─── EXTRACTED ENTRIES

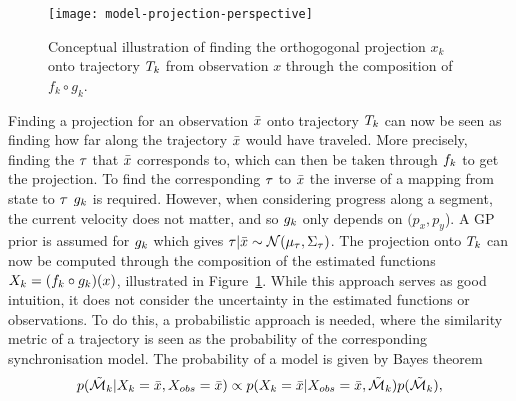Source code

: \begin{figure}
  \centering
  \texttt{[image: model-projection-perspective]}
  \caption{Conceptual illustration of finding the orthogogonal
    projection $x_k$ onto trajectory $T_k$ from observation $x$
    through the composition of $f_k \circ g_k$.}\label{fig:model-projection-concept}
\end{figure}
Finding a projection for an observation $\bar{x}$ onto trajectory
$T_{k}$ can now be seen as finding how far along the trajectory $\bar{x}$
would have traveled. More precisely, finding the $\tau$ that $\bar{x}$
corresponds to, which can then be taken through $f_{k}$
to get the projection.
To find the corresponding $\tau$ to $\bar{x}$ the inverse of
a mapping from state to $\tau$ $g_{k}$ is required. However, when considering progress along a segment,
the current velocity does not matter, and so $g_{k}$ only depends on $(p_x, p_y$).
A GP prior is assumed for $g_{k}$ which gives 
$\tau \vert \bar{x} \sim \mathcal{N}(\mu_{\tau}, \Sigma_{\tau})$.
The projection onto $T_{k}$ can now be computed through the composition 
of the estimated functions $X_{k} = (f_{k} \circ g_{k})(x)$, 
illustrated in Figure~\ref{fig:model-projection-concept}. 
While this approach serves as good intuition, it does not consider the uncertainty in
the estimated functions or observations. To do this, a probabilistic approach is needed, where the
similarity metric of a trajectory is seen as the probability of the corresponding
synchronisation model. The probability of a model is given by Bayes theorem
\begin{equation}
  \label{eq:model-posterior-probability}
  p(\tilde{\mathcal{M}}_{k} \vert X_{k} = \bar{x}, X_{obs} = \bar{x}) \propto
  p(X_{k} = \bar{x} \vert X_{obs} = \bar{x}, \tilde{\mathcal{M}}_{k})
  p(\tilde{\mathcal{M}}_{k}),
\end{equation}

──────

TASK BRIEF: Without any of the pictures, repeat the entries above word for word.

OUTPUT FOR THIS EXERCISE:
Source code

: \begin{figure}
  \centering
  \texttt{[image: model-projection-perspective]}
  \caption{Conceptual illustration of finding the orthogogonal
    projection $x_k$ onto trajectory $T_k$ from observation $x$
    through the composition of $f_k \circ g_k$.}\label{fig:model-projection-concept}
\end{figure}
Finding a projection for an observation $\bar{x}$ onto trajectory
$T_{k}$ can now be seen as finding how far along the trajectory $\bar{x}$
would have traveled. More precisely, finding the $\tau$ that $\bar{x}$
corresponds to, which can then be taken through $f_{k}$
to get the projection.
To find the corresponding $\tau$ to $\bar{x}$ the inverse of
a mapping from state to $\tau$ $g_{k}$ is required. However, when considering progress along a segment,
the current velocity does not matter, and so $g_{k}$ only depends on $(p_x, p_y$).
A GP prior is assumed for $g_{k}$ which gives 
$\tau \vert \bar{x} \sim \mathcal{N}(\mu_{\tau}, \Sigma_{\tau})$.
The projection onto $T_{k}$ can now be computed through the composition 
of the estimated functions $X_{k} = (f_{k} \circ g_{k})(x)$, 
illustrated in Figure~\ref{fig:model-projection-concept}. 
While this approach serves as good intuition, it does not consider the uncertainty in
the estimated functions or observations. To do this, a probabilistic approach is needed, where the
similarity metric of a trajectory is seen as the probability of the corresponding
synchronisation model. The probability of a model is given by Bayes theorem
\begin{equation}
  \label{eq:model-posterior-probability}
  p(\tilde{\mathcal{M}}_{k} \vert X_{k} = \bar{x}, X_{obs} = \bar{x}) \propto
  p(X_{k} = \bar{x} \vert X_{obs} = \bar{x}, \tilde{\mathcal{M}}_{k})
  p(\tilde{\mathcal{M}}_{k}),
\end{equation}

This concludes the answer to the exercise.